- What you are asked to do -
A faithful transcript of all the lines below, with no pictures, is the goal here.

====

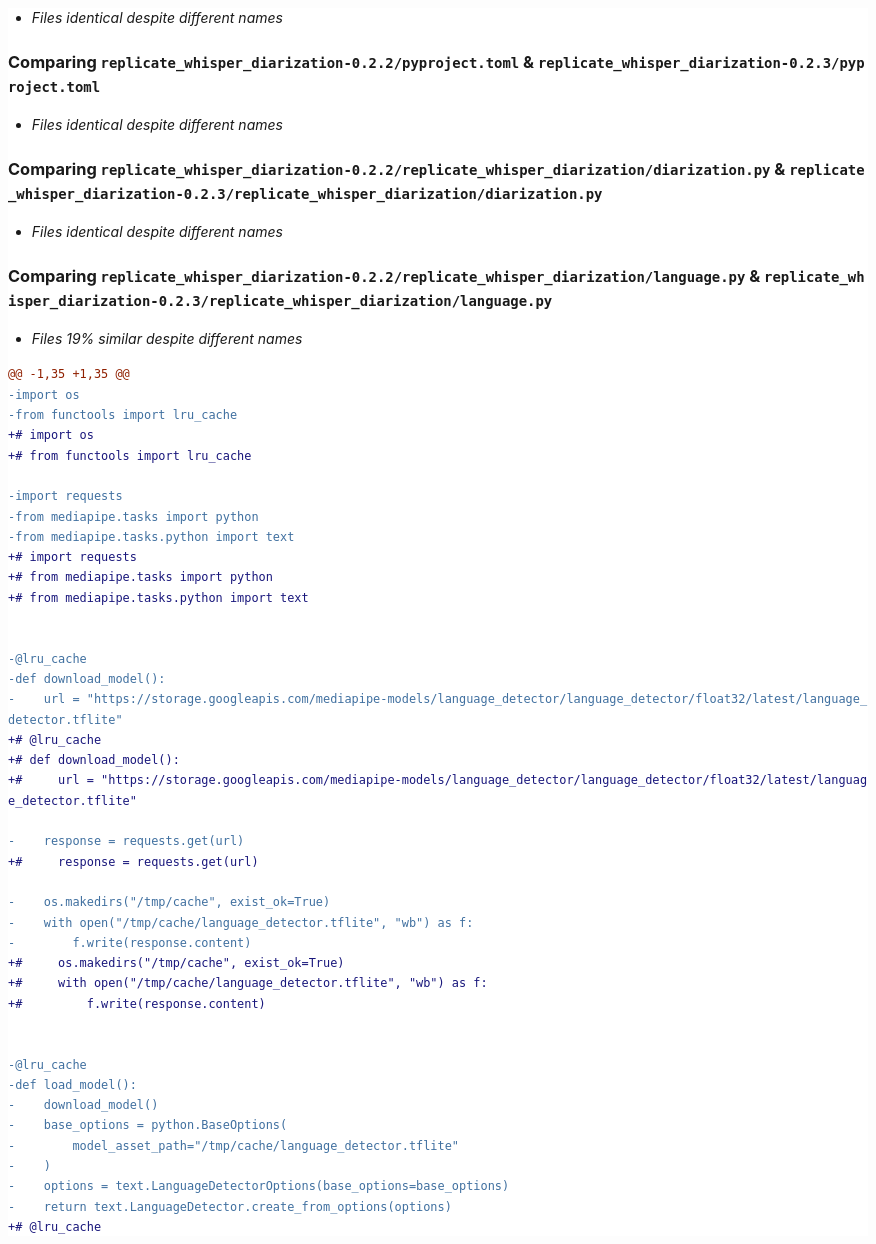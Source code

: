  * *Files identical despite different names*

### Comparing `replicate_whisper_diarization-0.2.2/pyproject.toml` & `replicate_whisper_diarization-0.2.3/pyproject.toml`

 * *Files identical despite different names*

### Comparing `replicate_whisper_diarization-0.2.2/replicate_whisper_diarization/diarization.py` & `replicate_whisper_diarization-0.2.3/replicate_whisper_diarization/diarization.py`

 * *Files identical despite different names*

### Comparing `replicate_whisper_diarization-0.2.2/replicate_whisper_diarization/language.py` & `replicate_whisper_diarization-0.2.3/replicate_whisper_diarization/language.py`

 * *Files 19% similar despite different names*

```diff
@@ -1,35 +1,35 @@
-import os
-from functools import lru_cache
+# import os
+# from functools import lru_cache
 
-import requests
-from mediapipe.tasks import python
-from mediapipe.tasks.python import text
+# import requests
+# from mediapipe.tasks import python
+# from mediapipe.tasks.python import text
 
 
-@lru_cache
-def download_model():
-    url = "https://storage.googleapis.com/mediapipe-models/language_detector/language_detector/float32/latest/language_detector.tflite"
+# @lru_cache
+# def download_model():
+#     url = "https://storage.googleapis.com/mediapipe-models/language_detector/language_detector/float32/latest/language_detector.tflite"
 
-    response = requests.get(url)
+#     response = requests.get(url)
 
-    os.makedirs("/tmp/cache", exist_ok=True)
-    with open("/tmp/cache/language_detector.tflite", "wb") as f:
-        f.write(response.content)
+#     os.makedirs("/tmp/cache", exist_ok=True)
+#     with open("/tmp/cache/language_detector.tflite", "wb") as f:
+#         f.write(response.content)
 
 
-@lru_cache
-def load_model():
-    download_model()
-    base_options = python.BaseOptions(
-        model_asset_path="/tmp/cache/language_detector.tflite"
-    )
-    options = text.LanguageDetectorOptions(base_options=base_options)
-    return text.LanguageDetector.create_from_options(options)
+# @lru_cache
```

====

- Exercise answer -
Source code

:  * *Files identical despite different names*

### Comparing `replicate_whisper_diarization-0.2.2/pyproject.toml` & `replicate_whisper_diarization-0.2.3/pyproject.toml`

 * *Files identical despite different names*

### Comparing `replicate_whisper_diarization-0.2.2/replicate_whisper_diarization/diarization.py` & `replicate_whisper_diarization-0.2.3/replicate_whisper_diarization/diarization.py`

 * *Files identical despite different names*

### Comparing `replicate_whisper_diarization-0.2.2/replicate_whisper_diarization/language.py` & `replicate_whisper_diarization-0.2.3/replicate_whisper_diarization/language.py`

 * *Files 19% similar despite different names*

```diff
@@ -1,35 +1,35 @@
-import os
-from functools import lru_cache
+# import os
+# from functools import lru_cache
 
-import requests
-from mediapipe.tasks import python
-from mediapipe.tasks.python import text
+# import requests
+# from mediapipe.tasks import python
+# from mediapipe.tasks.python import text
 
 
-@lru_cache
-def download_model():
-    url = "https://storage.googleapis.com/mediapipe-models/language_detector/language_detector/float32/latest/language_detector.tflite"
+# @lru_cache
+# def download_model():
+#     url = "https://storage.googleapis.com/mediapipe-models/language_detector/language_detector/float32/latest/language_detector.tflite"
 
-    response = requests.get(url)
+#     response = requests.get(url)
 
-    os.makedirs("/tmp/cache", exist_ok=True)
-    with open("/tmp/cache/language_detector.tflite", "wb") as f:
-        f.write(response.content)
+#     os.makedirs("/tmp/cache", exist_ok=True)
+#     with open("/tmp/cache/language_detector.tflite", "wb") as f:
+#         f.write(response.content)
 
 
-@lru_cache
-def load_model():
-    download_model()
-    base_options = python.BaseOptions(
-        model_asset_path="/tmp/cache/language_detector.tflite"
-    )
-    options = text.LanguageDetectorOptions(base_options=base_options)
-    return text.LanguageDetector.create_from_options(options)
+# @lru_cache
```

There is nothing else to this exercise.